I have a requirement to build a real-time-low-latency messaging system.
I read up ZeroMQ guide, for my requirement ROUTER-DEALER
pattern matches perfectly. I built the system around it and it is working fine. But when I am doing performance testing I found ZeroMQ latency is staggeringly high.
libzmq version : 4.2.5
./local_lat tcp://127.0.0.1:5555 1 1000
./remote_lat tcp://127.0.0.1:5555 1 1000
message size: 1 [B]
roundtrip count: 1000
average latency: 26.123 [us]
When the message count is high, ZeroMQ performance is awesome, but when the same message count is 1 the latency is quite high.

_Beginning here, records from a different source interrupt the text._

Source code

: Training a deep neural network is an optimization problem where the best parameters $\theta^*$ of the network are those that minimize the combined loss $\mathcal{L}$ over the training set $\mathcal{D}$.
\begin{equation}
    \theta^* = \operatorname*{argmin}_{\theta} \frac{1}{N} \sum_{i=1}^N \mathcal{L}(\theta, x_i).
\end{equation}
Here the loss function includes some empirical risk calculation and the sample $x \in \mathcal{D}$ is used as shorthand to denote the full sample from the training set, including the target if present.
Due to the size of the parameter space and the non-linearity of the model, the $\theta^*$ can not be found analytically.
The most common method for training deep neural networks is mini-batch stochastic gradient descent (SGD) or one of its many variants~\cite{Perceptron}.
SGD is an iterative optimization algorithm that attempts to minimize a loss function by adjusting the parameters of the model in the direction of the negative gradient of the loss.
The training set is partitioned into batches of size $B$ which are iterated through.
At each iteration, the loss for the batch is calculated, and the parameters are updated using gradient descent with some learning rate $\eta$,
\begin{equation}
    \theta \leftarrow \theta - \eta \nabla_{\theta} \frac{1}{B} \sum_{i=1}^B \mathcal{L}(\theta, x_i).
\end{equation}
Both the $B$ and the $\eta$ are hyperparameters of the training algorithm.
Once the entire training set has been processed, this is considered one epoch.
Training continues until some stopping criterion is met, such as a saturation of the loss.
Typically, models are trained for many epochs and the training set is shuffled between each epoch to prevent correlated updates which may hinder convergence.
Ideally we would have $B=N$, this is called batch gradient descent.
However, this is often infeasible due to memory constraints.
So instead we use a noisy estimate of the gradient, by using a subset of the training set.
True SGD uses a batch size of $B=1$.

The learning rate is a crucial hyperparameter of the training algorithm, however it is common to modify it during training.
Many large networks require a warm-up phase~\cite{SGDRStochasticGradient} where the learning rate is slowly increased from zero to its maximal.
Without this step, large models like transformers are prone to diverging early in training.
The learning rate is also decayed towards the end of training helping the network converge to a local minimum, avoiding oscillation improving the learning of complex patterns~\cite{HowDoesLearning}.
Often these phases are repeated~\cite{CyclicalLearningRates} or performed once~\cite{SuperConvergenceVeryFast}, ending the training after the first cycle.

./local_lat tcp://127.0.0.1:5555 1 1
./remote_lat tcp://127.0.0.1:5555 1 1
message size: 1 [B]
roundtrip count: 1
average latency: 506.500 [us]
Still not convienced I took the PUB-SUB
example from ZeroMQ guide modified to ROUTER-DEALER
and added a timestamp and tested again. There is also the latency really very high. This makes ZeroMQ unusable. I agree when the message volumes are high there is nothing which will beat ZeroMQ, but for the systems where the latency is critical even for single message ZeroMQ fails.
Note : I ran the PUB-SUB
example also, it is showing me same latency figures
sender.cpp
#include <zmq.hpp>
#include <stdlib.h>
#include <unistd.h>
#include <iostream>
#include <sys/time.h>
int main () {
// Prepare our context and publisher
zmq::context_t context (1);
zmq::socket_t publisher (context, ZMQ_ROUTER);
publisher.bind("tcp://*:5556");
//wait for peer to connect
//once connected store the identity to send message later
zmq::message_t identity,m;
publisher.recv(&identity);//identity
publisher.recv(&m);//message
sleep(1);//sleep to set up connections
struct timeval timeofday;
int i=1;//no of messages to send
while (i) {
zmq::message_t id,message("10101",5);
id.copy(&identity);
gettimeofday(&timeofday,NULL);
publisher.send(id,ZMQ_SNDMORE);
publisher.send(message);
std::cout << timeofday.tv_sec << ", " << timeofday.tv_usec << std::endl;
usleep(1);
--i;
}
return 0;
}
reciever.cpp
#include <zmq.hpp>
#include <iostream>
#include <sys/time.h>
int main (int argc, char *argv[])
{
zmq::context_t context (1);
zmq::socket_t subscriber (context, ZMQ_DEALER);
subscriber.setsockopt(ZMQ_IDENTITY,"1",1);
subscriber.connect("tcp://localhost:5556");
struct timeval timeofday;
subscriber.send(" ",1);
int update_nbr;
int i=1;
for (update_nbr = 0; update_nbr < i; update_nbr++) {
zmq::message_t update;
subscriber.recv(&update);
gettimeofday(&timeofday,NULL);
std::cout << timeofday.tv_sec << ", " << timeofday.tv_usec << std::endl;
}
return 0;
}
sender output
1562908600, 842072
reciever output
1562908600, 842533
As you can see it takes about 400 ms.
Is there any way to reduce the latency?
2
Answers
The overhead of setting up a TCP connection is not trivial – and the overhead increases for ZMQ, because the action of creating a connection is accomplished, behind the scenes, with some TCP back-and-forth.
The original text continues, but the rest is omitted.